Amir, an activist, said via email: ‘When we were taken to the police station as witnesses, we were refused legal representation, suffered verbal and physical abuse, and some of us were instructed to reveal our genitalia to make sure exactly whether we are man or woman.’ The attackers were reportedly allowed to walk around the police station, and, unlike the activists, had access to food and water.
Nurbek Qaibideen was detained and described his experience: ‘The police were very homophobic. They were friendly with the members of the radical movement, but were totally aggressive with us. When we were released, I was glad that everything went with minimum injury, but was also demotivated realising that my state does not really protect me as a gay person. We were called names, the police officers were cussing at us, I had never been humiliated like that before just because of my identity.’
Since the attacks, there are rumours that personal details of activists have been released to the homophobic attackers. True or not, rumours like this fuel feelings of isolation, marginalisation and fear that public attacks on LGBT people are intended to create.
Following the attacks, charges of hooliganism under Article 234 of the Criminal Code have been filed against members of Kalys, including the leader Zhenish Moldokmatov. Local media report that the police department is stating that it cannot comment on the incident and that the head of the police department is ‘on vacation’.

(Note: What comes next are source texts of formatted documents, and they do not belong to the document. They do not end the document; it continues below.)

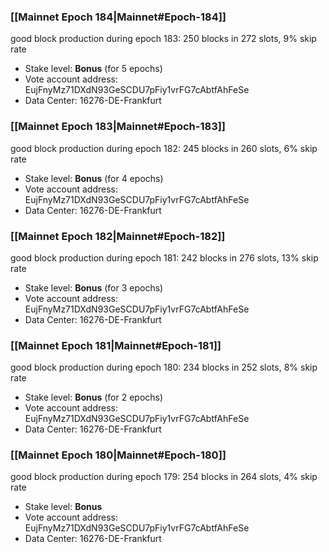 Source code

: ### [[Mainnet Epoch 184|Mainnet#Epoch-184]]
good block production during epoch 183: 250 blocks in 272 slots, 9% skip rate
* Stake level: **Bonus** (for 5 epochs)
* Vote account address: EujFnyMz71DXdN93GeSCDU7pFiy1vrFG7cAbtfAhFeSe
* Data Center: 16276-DE-Frankfurt
### [[Mainnet Epoch 183|Mainnet#Epoch-183]]
good block production during epoch 182: 245 blocks in 260 slots, 6% skip rate
* Stake level: **Bonus** (for 4 epochs)
* Vote account address: EujFnyMz71DXdN93GeSCDU7pFiy1vrFG7cAbtfAhFeSe
* Data Center: 16276-DE-Frankfurt
### [[Mainnet Epoch 182|Mainnet#Epoch-182]]
good block production during epoch 181: 242 blocks in 276 slots, 13% skip rate
* Stake level: **Bonus** (for 3 epochs)
* Vote account address: EujFnyMz71DXdN93GeSCDU7pFiy1vrFG7cAbtfAhFeSe
* Data Center: 16276-DE-Frankfurt
### [[Mainnet Epoch 181|Mainnet#Epoch-181]]
good block production during epoch 180: 234 blocks in 252 slots, 8% skip rate
* Stake level: **Bonus** (for 2 epochs)
* Vote account address: EujFnyMz71DXdN93GeSCDU7pFiy1vrFG7cAbtfAhFeSe
* Data Center: 16276-DE-Frankfurt
### [[Mainnet Epoch 180|Mainnet#Epoch-180]]
good block production during epoch 179: 254 blocks in 264 slots, 4% skip rate
* Stake level: **Bonus**
* Vote account address: EujFnyMz71DXdN93GeSCDU7pFiy1vrFG7cAbtfAhFeSe
* Data Center: 16276-DE-Frankfurt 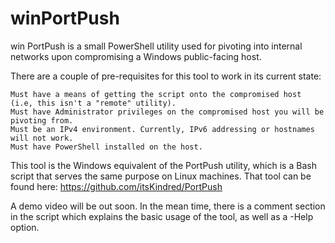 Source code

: # winPortPush
win PortPush is a small PowerShell utility used for pivoting into internal networks upon compromising a Windows public-facing host.

There are a couple of pre-requisites for this tool to work in its current state:

    Must have a means of getting the script onto the compromised host (i.e, this isn't a "remote" utility).
    Must have Administrator privileges on the compromised host you will be pivoting from.
    Must be an IPv4 environment. Currently, IPv6 addressing or hostnames will not work.
    Must have PowerShell installed on the host.
   
This tool is the Windows equivalent of the PortPush utility, which is a Bash script that serves the same purpose on Linux machines.
That tool can be found here: https://github.com/itsKindred/PortPush

A demo video will be out soon. In the mean time, there is a comment section in the script which explains the basic usage of the tool, as well as a -Help option.

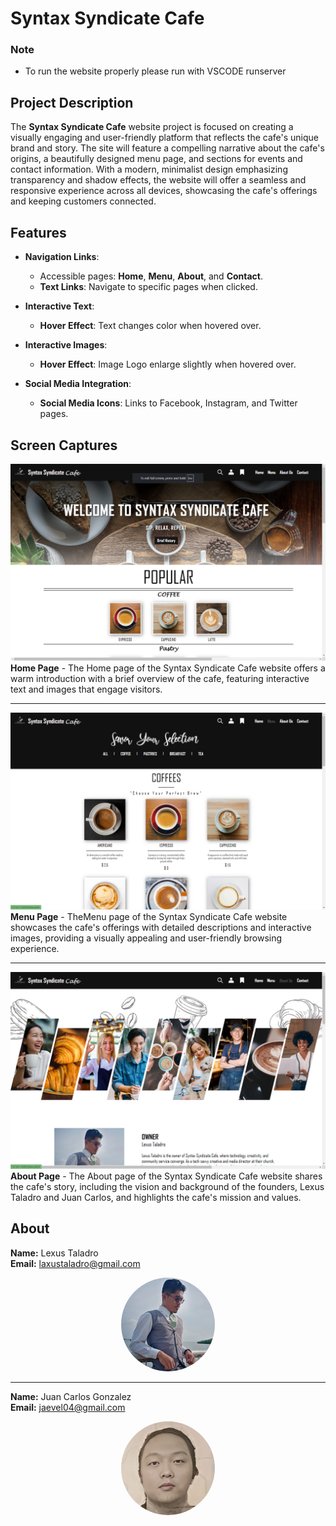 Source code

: # Syntax Syndicate Cafe

### Note
 - To run the website properly please run with VSCODE runserver

## Project Description
The **Syntax Syndicate Cafe** website project is focused on creating a visually engaging and user-friendly platform that reflects the cafe's unique brand and story. The site will feature a compelling narrative about the cafe's origins, a beautifully designed menu page, and sections for events and contact information. With a modern, minimalist design emphasizing transparency and shadow effects, the website will offer a seamless and responsive experience across all devices, showcasing the cafe's offerings and keeping customers connected.

## Features
- **Navigation Links**:
  - Accessible pages: **Home**, **Menu**, **About**, and **Contact**.
  - **Text Links**: Navigate to specific pages when clicked.

- **Interactive Text**:
  - **Hover Effect**: Text changes color when hovered over.

- **Interactive Images**:
  - **Hover Effect**: Image Logo enlarge slightly when hovered over.

- **Social Media Integration**:
  - **Social Media Icons**: Links to Facebook, Instagram, and Twitter pages.

## Screen Captures
![Home Img](<Readme IMG/Home Page.png>)
**Home Page** - The Home page of the Syntax Syndicate Cafe website offers a warm introduction with a brief overview of the cafe, featuring interactive text and images that engage visitors.
***

![Menu Img](<Readme IMG/Menu Page.png>)
**Menu Page** - TheMenu page of the Syntax Syndicate Cafe website showcases the cafe's offerings with detailed descriptions and interactive images, providing a visually appealing and user-friendly browsing experience.
***

![About Img](<Readme IMG/About Page.png>)
**About Page** - The About page of the Syntax Syndicate Cafe website shares the cafe's story, including the vision and background of the founders, Lexus Taladro and Juan Carlos, and highlights the cafe's mission and values.

## About
**Name:** Lexus Taladro  
**Email:** laxustaladro@gmail.com
<p align="center">
<img src="img/Lexus.png" width="150" style="border-radius: 50%;">
  
***
**Name:** Juan Carlos Gonzalez  
**Email:** jaevel04@gmail.com
<p align="center">  
<img src="img/Juan Carlos.png" width="150" style="border-radius: 50%;">
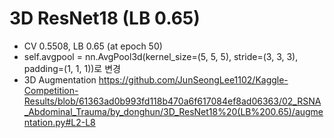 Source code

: # 3D ResNet18 (LB 0.65)

* CV 0.5508, LB 0.65 (at epoch 50)
* self.avgpool = nn.AvgPool3d(kernel_size=(5, 5, 5), stride=(3, 3, 3), padding=(1, 1, 1))로 변경
* 3D Augmentation
https://github.com/JunSeongLee1102/Kaggle-Competition-Results/blob/61363ad0b993fd118b470a6f617084ef8ad06363/02_RSNA_Abdominal_Trauma/by_donghun/3D_ResNet18%20(LB%200.65)/augmentation.py#L2-L8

Although the sentence of hooliganism can carry a 5-year prison term, there is widespread scepticism that the charge is anything more than symbolic.
LGBT rights in Kyrgyzstan
The human rights situation for LGBT people living in Kyrgyzstan has been deteriorating since a brief democratic opening in 2013. Legislation to ban expressions of ‘non-traditional’ sexual relations is currently making its way through the Kyrgyz Parliament, and public celebrations like IDAHOT will become criminal if the bill passes.
Ty Cobb, Director of Human Rights Campaign Global, commented on the attacks: ‘It's horrific to see this type of violence, but not surprising given the current political movement to marginalize the LGBT community in Kyrgyzstan with Russian-influenced legislation that silences advocates for equality. This should be a warning of what's to come if that legislation moves forward.’
A post-Soviet Republic, Kyrgyzstan has been slower to build a strong state structure or diverse economy than neighbouring Kazakhstan and Uzbekistan. Ethnic tensions between the Kyrgyz majority and Uzbek minority led to a revolution in 2010 and the deaths of an estimated 2,000 people. Since 2010, the government has made commitments to protect human rights and build civil society, bolstered by international support and financing.
However, the Kyrgyz government and public remain strongly bound to Russia, both politically and economically. According to ICCO Cooperation Central Asia, remittances from migrant labourers in Russia constitute 32% of Kyrgyz GDP. As Russia’s human rights record deteriorates and political isolation increases, Kyrgyzstan has followed suit. It appears to be a matter of pride to not only mimic Russian developments, but to take them one step further.
In addition to geopolitical pressures on political and social development, the growth of conservative nationalist sentiment, dedicated to preserving ‘traditional’ Kyrgyz values and identity, has made being LGBTQ in Kyrgyzstan more dangerous.
The IDAHOT attacks were the latest in a series. In April 2015, Labrys offices were firebombed, and Member of Parliament Narynbek Malobaev said in an interview with MSNBC that, if he could, he would round up gay people to execute them in the public square in Bishkek. Cai Wilkinson, Senior Lecturer in International Relations at Deakin University, Australia told me that whilst not representative, Malobaev’s voice is not alone in a government increasingly concerned about the impact on national stability of a resurgence of virulent nationalism seeking to defend Kyrgyz identity from foreign influence.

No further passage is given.